Wednesday, 26 October 2016

Art Critic

"Art imitates life and sometimes life imitates art." (Bruce Willis)

Norman Rockwell liked to incorporate a photograph or painting into his artwork, "bringing the inner artwork to life as it were."  Art Critic features a young artist, palette in one hand, magnifying glass in the other, examining an ornately framed painting at the art gallery.  The artist is studying the locket that the lady in the painting is wearing, intent on imitating the painter's technique.

To the artist's right is a larger canvas, also surrounded by a gilded frame, this one filled with three Dutch cavaliers who are unamused that he is examining the other painting.  However, the lady in the painting is smiling, enjoying the extra attention. The young artist was modelled by Rockwell's son, Jerry, while the woman in the painting was modelled by Rockwell's wife, Mary.

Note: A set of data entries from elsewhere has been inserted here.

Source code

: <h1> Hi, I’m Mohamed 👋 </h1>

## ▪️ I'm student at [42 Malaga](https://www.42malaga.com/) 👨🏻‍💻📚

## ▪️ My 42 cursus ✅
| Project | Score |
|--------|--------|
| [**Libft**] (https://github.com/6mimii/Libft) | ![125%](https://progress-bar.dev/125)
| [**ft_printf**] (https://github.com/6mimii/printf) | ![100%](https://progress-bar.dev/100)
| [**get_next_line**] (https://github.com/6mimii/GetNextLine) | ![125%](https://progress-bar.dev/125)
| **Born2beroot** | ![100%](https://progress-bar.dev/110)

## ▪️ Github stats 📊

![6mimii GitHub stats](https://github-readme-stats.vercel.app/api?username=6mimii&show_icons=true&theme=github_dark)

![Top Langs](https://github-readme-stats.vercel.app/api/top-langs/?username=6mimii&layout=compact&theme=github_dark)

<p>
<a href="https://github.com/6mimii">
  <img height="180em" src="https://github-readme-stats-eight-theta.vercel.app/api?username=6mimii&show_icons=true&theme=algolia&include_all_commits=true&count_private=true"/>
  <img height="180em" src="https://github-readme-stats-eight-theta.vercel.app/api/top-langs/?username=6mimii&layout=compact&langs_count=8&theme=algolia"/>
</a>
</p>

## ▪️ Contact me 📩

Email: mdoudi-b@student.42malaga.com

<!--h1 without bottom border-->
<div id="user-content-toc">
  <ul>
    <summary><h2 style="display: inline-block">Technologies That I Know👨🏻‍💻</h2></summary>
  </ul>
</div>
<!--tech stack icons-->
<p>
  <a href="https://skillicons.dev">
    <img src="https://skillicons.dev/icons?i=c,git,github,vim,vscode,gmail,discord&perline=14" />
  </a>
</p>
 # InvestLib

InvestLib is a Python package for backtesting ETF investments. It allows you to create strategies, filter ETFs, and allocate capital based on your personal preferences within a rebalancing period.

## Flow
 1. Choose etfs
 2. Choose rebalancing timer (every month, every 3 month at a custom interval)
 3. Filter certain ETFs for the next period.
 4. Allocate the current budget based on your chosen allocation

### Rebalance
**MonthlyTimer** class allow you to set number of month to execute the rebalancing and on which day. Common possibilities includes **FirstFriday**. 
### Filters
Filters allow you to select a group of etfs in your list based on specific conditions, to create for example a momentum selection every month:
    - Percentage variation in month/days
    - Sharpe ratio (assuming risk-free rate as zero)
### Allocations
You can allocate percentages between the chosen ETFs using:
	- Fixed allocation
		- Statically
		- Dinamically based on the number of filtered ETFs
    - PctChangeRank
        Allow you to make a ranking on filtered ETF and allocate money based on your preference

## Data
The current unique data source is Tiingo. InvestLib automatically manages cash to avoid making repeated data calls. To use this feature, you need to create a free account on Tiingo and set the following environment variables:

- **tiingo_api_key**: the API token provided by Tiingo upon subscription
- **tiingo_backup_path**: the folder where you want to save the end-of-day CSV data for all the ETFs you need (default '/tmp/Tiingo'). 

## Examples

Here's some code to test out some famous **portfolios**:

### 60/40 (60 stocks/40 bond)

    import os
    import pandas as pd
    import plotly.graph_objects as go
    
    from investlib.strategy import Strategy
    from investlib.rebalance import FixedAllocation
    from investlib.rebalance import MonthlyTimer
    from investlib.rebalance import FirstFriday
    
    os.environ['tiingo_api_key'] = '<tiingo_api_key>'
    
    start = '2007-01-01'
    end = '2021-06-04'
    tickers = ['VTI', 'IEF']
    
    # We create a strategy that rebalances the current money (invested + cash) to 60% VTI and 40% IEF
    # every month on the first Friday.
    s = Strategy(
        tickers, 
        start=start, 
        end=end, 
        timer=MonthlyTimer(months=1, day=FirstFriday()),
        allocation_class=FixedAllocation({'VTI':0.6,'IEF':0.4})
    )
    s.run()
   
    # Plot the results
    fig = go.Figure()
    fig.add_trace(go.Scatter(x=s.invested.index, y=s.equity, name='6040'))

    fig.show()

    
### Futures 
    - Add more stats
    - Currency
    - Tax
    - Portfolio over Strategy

Art Critic first appeared on the cover of The Saturday Evening Post on April 16, 1955.

Tuesday, 25 October 2016

Thanksgiving: Mother and Son Peeling Potatoes

"One of the most loathed duties for a soldier is kitchen patrol, KP.  Yet here is this recently discharged soldier gladly, even lovingly, peeling potatoes." (

Norman Rockwell's milkman had just arrived home from Europe after serving in the 9th Army Air Corps. Richard Hagelberg had survived 65 daylight bombings and fought at one of the biggest battles of all, D-Day.  Now he was back on his dairy farm in Arlington, Vermont for the first time in five years.  

Rockwell requested that he and his mother pose for his latest Thanksgiving painting.  He had already tried two sets of models, neither of whom fit the bill.  Now, he suggested to Hagelberg that he and his mother, Saara Hagelberg, pose.  Initially, the returned soldier declined.  However, after the painter offered him $15 for an hour's work, he obliged.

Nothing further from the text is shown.